> **Aim of the exercise**:
All lines of the material should be given again exactly.

■ ■ ■ ■ ■

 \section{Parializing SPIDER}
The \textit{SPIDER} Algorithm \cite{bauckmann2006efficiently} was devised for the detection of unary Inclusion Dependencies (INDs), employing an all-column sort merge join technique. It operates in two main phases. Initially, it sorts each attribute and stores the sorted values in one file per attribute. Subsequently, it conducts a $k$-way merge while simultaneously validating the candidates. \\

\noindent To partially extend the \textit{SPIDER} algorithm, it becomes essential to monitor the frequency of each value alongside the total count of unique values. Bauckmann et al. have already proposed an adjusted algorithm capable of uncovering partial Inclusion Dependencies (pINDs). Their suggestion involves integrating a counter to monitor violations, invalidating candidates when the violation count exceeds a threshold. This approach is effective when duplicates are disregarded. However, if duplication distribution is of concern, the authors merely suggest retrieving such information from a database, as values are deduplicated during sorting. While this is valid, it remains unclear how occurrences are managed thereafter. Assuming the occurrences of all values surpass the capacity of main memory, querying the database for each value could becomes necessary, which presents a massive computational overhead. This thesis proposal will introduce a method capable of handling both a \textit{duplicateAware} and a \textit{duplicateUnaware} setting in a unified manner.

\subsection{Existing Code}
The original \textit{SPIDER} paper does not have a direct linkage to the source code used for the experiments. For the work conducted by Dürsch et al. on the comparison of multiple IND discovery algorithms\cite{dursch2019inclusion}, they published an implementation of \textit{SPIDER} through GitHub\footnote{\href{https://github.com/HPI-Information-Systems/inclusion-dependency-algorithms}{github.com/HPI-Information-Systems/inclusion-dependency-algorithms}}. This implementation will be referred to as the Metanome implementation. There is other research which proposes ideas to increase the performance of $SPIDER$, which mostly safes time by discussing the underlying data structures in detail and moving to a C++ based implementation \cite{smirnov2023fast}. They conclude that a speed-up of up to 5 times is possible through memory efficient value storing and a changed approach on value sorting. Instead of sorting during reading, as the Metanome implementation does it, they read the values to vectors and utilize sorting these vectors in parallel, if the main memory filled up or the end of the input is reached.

■ ■ ■ ■ ■

> **Written response**:
 \section{Parializing SPIDER}
The \textit{SPIDER} Algorithm \cite{bauckmann2006efficiently} was devised for the detection of unary Inclusion Dependencies (INDs), employing an all-column sort merge join technique. It operates in two main phases. Initially, it sorts each attribute and stores the sorted values in one file per attribute. Subsequently, it conducts a $k$-way merge while simultaneously validating the candidates. \\

\noindent To partially extend the \textit{SPIDER} algorithm, it becomes essential to monitor the frequency of each value alongside the total count of unique values. Bauckmann et al. have already proposed an adjusted algorithm capable of uncovering partial Inclusion Dependencies (pINDs). Their suggestion involves integrating a counter to monitor violations, invalidating candidates when the violation count exceeds a threshold. This approach is effective when duplicates are disregarded. However, if duplication distribution is of concern, the authors merely suggest retrieving such information from a database, as values are deduplicated during sorting. While this is valid, it remains unclear how occurrences are managed thereafter. Assuming the occurrences of all values surpass the capacity of main memory, querying the database for each value could becomes necessary, which presents a massive computational overhead. This thesis proposal will introduce a method capable of handling both a \textit{duplicateAware} and a \textit{duplicateUnaware} setting in a unified manner.

\subsection{Existing Code}
The original \textit{SPIDER} paper does not have a direct linkage to the source code used for the experiments. For the work conducted by Dürsch et al. on the comparison of multiple IND discovery algorithms\cite{dursch2019inclusion}, they published an implementation of \textit{SPIDER} through GitHub\footnote{\href{https://github.com/HPI-Information-Systems/inclusion-dependency-algorithms}{github.com/HPI-Information-Systems/inclusion-dependency-algorithms}}. This implementation will be referred to as the Metanome implementation. There is other research which proposes ideas to increase the performance of $SPIDER$, which mostly safes time by discussing the underlying data structures in detail and moving to a C++ based implementation \cite{smirnov2023fast}. They conclude that a speed-up of up to 5 times is possible through memory efficient value storing and a changed approach on value sorting. Instead of sorting during reading, as the Metanome implementation does it, they read the values to vectors and utilize sorting these vectors in parallel, if the main memory filled up or the end of the input is reached.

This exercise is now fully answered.